**Directions**
If a line in the entries below includes the string "stopAllAlarms", copy it out.

**Recorded data**
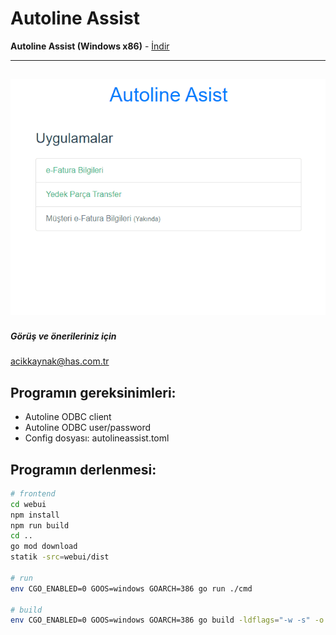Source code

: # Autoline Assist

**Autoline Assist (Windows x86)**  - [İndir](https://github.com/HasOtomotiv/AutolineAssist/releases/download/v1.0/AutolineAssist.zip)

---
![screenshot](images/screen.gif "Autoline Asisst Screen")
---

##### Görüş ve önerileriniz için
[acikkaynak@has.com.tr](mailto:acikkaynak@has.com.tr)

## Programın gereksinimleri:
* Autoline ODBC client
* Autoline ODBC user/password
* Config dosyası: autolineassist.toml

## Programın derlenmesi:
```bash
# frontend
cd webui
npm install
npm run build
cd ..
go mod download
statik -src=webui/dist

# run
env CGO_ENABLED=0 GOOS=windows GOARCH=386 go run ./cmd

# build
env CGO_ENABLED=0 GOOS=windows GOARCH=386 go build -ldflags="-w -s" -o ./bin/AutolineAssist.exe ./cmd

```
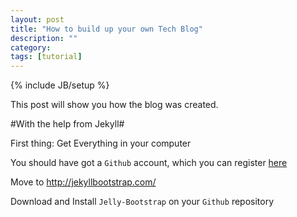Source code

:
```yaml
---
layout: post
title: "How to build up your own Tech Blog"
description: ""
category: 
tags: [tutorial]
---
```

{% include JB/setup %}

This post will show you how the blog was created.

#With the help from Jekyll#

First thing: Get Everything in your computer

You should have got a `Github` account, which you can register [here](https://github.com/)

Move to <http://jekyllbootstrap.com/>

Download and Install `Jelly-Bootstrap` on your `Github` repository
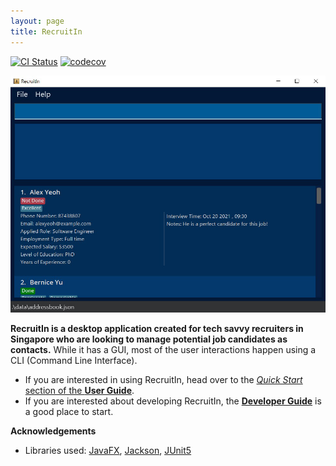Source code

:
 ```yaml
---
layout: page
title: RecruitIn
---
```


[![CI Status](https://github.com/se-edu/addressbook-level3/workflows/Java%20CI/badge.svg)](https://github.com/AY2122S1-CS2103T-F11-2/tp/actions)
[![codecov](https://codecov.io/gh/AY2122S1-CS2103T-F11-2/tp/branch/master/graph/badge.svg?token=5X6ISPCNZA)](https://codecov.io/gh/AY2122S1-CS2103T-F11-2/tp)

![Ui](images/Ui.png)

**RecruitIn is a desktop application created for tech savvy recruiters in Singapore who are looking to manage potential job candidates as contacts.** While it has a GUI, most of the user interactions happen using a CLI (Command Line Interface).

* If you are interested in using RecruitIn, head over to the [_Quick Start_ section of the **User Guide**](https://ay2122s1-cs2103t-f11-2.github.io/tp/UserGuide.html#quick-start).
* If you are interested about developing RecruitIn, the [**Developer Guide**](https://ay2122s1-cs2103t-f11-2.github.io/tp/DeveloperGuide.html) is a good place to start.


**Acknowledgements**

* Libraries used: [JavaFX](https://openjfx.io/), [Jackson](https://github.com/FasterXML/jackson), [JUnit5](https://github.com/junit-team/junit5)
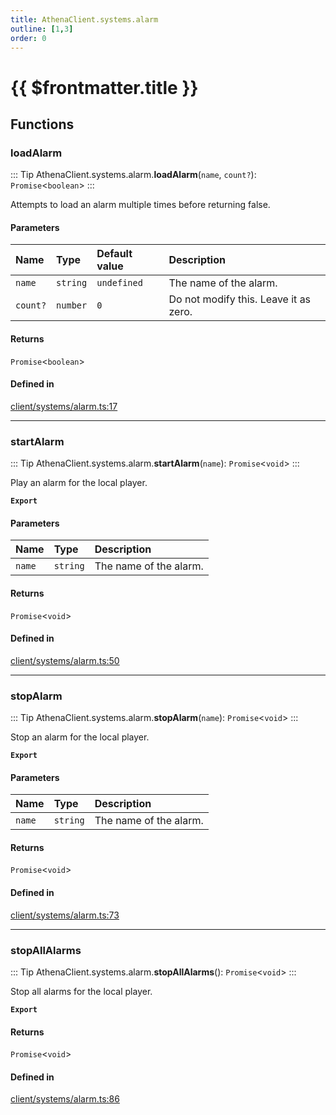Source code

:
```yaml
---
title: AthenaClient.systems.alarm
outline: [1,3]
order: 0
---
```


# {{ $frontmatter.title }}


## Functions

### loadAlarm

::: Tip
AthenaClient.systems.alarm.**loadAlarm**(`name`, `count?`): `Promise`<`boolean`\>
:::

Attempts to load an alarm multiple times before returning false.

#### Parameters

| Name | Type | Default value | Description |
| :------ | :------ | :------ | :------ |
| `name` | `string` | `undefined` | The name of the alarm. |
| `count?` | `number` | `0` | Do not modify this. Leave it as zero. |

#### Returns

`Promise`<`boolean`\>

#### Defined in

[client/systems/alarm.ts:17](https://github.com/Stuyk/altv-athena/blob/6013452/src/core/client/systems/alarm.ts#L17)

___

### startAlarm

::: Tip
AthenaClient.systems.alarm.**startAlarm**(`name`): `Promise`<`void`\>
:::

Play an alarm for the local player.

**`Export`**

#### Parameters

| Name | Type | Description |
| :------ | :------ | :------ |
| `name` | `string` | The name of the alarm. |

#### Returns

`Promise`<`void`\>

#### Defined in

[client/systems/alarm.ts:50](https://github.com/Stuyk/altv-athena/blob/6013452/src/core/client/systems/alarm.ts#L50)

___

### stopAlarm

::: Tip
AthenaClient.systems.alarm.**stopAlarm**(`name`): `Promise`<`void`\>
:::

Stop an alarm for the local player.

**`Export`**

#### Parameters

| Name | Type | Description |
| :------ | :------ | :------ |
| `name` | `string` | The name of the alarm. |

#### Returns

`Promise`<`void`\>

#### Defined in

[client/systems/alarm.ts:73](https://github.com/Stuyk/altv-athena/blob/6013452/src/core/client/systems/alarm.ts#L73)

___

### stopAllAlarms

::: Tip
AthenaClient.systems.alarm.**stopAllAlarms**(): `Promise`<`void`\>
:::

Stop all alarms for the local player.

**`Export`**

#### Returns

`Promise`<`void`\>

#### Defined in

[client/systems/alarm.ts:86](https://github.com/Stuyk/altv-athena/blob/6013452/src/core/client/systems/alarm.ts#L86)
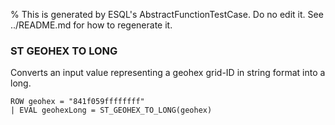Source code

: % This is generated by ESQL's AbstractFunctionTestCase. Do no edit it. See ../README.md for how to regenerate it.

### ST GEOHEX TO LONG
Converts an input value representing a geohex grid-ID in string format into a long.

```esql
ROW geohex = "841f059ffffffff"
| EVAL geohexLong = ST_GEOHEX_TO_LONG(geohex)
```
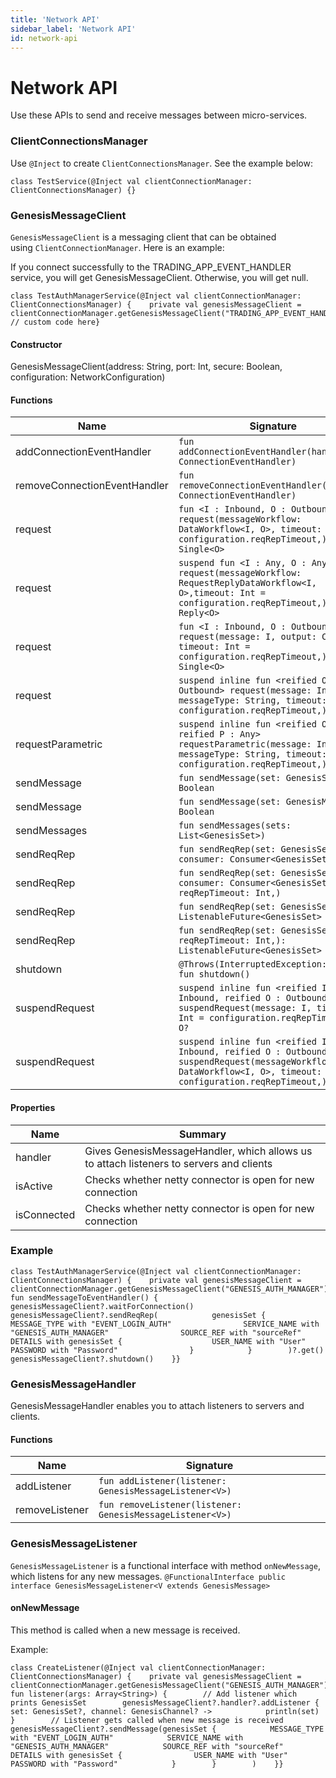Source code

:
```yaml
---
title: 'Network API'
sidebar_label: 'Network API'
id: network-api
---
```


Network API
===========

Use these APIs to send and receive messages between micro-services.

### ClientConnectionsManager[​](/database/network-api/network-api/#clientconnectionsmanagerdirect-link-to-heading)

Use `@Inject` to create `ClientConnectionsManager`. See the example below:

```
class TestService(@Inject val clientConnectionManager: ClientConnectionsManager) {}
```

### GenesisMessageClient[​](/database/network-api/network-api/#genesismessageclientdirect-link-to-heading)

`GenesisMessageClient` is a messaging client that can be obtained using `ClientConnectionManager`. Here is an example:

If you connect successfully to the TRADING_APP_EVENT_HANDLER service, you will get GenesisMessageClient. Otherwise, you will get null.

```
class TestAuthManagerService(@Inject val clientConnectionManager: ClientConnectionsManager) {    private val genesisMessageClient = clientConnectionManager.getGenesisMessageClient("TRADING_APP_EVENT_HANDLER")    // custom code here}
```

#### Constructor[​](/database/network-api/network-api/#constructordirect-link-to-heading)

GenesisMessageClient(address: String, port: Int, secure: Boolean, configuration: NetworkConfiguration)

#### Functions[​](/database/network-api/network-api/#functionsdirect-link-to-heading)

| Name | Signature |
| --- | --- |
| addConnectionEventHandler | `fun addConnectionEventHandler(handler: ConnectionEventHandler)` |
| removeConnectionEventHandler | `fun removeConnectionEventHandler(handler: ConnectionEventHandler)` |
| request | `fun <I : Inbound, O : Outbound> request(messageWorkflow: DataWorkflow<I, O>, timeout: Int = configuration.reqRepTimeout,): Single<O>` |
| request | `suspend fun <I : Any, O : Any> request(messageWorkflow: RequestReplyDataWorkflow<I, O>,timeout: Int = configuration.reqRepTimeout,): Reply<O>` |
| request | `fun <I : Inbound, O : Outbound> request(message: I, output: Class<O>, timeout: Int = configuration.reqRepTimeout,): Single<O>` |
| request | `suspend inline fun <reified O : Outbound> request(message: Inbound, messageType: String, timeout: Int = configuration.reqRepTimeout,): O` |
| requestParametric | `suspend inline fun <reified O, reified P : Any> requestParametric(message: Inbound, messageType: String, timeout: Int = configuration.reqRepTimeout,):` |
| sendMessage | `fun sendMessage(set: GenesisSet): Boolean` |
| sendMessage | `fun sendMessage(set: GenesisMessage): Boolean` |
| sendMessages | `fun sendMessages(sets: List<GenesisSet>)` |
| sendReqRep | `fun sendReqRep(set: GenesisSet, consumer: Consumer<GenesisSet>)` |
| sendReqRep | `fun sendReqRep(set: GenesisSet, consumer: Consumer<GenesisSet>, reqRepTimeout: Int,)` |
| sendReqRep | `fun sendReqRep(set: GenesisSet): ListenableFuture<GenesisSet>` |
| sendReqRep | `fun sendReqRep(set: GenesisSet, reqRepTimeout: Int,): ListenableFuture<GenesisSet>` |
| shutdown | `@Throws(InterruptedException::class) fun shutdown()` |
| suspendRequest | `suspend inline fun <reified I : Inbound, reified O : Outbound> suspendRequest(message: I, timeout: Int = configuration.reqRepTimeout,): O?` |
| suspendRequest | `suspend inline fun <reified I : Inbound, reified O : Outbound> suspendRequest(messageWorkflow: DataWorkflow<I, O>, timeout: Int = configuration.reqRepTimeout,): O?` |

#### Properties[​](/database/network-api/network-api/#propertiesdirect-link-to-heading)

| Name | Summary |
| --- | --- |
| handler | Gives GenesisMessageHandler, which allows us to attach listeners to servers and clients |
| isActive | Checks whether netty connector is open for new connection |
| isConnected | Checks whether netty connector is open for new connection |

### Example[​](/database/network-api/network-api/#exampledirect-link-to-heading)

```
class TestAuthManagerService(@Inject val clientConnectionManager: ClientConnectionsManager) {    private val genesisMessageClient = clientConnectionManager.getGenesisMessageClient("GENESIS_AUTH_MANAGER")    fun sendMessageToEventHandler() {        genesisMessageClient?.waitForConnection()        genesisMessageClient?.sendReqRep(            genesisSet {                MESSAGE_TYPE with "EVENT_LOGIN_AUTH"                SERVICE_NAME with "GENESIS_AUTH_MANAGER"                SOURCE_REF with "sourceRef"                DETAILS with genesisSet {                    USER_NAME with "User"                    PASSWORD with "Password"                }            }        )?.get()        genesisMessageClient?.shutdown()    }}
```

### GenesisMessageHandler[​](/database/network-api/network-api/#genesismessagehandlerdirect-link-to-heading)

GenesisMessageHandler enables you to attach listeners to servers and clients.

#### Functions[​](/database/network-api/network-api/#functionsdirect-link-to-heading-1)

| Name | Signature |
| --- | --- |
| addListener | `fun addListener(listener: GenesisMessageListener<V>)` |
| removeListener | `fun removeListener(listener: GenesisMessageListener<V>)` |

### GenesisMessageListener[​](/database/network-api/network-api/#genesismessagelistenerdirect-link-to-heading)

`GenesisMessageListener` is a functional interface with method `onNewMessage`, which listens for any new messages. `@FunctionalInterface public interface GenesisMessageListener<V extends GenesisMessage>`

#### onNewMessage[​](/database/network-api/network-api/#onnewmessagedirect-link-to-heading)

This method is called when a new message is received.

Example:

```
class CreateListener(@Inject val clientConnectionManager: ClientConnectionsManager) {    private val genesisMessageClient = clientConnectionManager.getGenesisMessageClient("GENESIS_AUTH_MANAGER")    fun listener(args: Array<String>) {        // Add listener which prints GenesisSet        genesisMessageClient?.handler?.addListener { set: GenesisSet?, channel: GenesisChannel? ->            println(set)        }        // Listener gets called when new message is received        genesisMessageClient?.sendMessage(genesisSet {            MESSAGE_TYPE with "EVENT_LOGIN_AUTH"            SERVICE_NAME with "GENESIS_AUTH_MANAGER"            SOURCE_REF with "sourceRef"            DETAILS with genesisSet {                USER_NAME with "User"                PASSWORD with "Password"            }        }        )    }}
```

**Problem solution**
### stopAllAlarms
AthenaClient.systems.alarm.**stopAllAlarms**(): `Promise`<`void`\>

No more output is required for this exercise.